** Opening Study material block **
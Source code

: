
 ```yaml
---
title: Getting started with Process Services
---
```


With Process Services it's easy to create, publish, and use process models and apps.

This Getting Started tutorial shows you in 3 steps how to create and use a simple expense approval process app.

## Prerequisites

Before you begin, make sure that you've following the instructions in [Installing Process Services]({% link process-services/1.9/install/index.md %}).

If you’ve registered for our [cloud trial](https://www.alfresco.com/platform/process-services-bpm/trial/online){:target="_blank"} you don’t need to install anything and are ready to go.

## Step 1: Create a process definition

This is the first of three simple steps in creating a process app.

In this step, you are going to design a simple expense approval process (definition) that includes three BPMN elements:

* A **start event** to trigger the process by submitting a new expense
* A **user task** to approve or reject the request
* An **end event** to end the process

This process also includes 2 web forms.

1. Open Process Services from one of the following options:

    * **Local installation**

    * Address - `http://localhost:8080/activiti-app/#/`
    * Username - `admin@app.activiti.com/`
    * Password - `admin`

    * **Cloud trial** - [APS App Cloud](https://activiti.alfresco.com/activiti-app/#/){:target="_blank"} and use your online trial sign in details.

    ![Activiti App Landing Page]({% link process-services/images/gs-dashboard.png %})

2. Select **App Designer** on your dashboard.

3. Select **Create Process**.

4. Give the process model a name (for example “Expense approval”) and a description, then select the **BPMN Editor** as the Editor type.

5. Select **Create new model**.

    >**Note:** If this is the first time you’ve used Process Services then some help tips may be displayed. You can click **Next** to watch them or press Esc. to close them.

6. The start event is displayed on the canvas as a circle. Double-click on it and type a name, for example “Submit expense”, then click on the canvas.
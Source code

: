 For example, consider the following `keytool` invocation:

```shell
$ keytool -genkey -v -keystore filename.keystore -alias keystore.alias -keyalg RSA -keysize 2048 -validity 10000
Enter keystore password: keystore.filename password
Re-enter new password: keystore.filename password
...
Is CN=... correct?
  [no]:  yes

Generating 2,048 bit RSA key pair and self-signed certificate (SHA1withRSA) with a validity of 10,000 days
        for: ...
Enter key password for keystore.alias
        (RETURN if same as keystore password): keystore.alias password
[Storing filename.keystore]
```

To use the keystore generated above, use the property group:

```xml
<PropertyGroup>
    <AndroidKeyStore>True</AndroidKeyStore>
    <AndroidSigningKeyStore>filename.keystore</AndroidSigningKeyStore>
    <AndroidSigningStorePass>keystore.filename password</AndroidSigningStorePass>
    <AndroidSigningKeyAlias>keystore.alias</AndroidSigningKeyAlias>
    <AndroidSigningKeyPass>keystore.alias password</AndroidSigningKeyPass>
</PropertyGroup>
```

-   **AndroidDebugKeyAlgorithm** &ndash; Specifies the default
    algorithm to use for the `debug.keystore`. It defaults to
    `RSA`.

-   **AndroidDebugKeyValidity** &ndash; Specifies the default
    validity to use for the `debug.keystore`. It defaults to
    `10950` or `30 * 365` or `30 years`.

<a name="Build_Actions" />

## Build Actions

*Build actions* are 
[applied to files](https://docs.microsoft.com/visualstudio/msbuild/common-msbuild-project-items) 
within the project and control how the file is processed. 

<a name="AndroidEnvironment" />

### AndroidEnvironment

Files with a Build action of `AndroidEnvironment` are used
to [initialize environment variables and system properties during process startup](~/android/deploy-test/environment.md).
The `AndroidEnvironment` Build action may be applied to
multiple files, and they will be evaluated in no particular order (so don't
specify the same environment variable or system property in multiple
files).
** Closing Study material block **
In the entries above, some lines hold the string "multiple". Copy each of them.

multiple files, and they will be evaluated in no particular order (so don't
specify the same environment variable or system property in multiple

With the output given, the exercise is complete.